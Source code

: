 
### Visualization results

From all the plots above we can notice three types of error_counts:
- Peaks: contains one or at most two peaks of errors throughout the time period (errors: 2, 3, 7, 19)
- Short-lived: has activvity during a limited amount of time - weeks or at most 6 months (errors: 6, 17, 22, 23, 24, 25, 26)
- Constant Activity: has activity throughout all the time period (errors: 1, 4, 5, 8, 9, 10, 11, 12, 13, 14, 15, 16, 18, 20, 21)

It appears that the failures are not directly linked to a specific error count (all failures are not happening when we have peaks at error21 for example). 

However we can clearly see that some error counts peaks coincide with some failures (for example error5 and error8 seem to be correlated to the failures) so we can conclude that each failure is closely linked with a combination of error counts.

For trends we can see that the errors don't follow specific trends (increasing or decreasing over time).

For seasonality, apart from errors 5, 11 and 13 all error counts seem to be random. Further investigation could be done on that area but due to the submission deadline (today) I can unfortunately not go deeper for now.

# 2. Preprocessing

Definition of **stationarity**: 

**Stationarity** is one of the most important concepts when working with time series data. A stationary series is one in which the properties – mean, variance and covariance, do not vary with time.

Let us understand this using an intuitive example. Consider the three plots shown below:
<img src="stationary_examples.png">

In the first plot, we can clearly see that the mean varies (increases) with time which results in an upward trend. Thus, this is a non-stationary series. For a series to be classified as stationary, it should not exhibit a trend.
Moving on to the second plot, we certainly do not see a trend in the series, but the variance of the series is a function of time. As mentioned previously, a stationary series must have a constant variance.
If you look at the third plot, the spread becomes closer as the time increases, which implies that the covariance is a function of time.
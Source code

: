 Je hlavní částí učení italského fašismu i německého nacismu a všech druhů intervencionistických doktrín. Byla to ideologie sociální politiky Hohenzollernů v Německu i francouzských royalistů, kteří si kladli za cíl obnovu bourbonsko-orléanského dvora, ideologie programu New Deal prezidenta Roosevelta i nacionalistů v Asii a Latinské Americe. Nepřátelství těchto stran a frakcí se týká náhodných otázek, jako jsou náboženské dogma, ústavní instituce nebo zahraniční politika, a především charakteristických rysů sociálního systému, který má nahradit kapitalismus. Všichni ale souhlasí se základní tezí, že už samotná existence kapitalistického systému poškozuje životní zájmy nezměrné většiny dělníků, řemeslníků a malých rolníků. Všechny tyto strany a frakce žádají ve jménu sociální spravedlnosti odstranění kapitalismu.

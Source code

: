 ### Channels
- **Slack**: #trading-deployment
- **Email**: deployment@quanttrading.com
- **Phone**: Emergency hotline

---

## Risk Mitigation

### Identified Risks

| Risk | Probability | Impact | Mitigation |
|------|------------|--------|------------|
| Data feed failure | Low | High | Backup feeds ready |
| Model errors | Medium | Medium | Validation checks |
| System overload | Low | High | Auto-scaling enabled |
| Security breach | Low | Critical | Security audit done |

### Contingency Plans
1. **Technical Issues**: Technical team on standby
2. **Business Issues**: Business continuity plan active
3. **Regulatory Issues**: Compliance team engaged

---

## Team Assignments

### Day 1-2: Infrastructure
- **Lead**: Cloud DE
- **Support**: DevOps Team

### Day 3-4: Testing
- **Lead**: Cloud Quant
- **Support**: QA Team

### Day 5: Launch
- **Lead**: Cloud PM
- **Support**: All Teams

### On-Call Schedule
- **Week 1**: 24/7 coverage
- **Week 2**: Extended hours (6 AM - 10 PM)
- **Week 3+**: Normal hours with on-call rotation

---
◇ ◇ ◇
Exercise description
Reproduce only the lines from the top of the material through the one bearing "- Peaks: contains", each exactly as it stands.

Task answer
Source code

: 
### Visualization results

From all the plots above we can notice three types of error_counts:
- Peaks: contains one or at most two peaks of errors throughout the time period (errors: 2, 3, 7, 19)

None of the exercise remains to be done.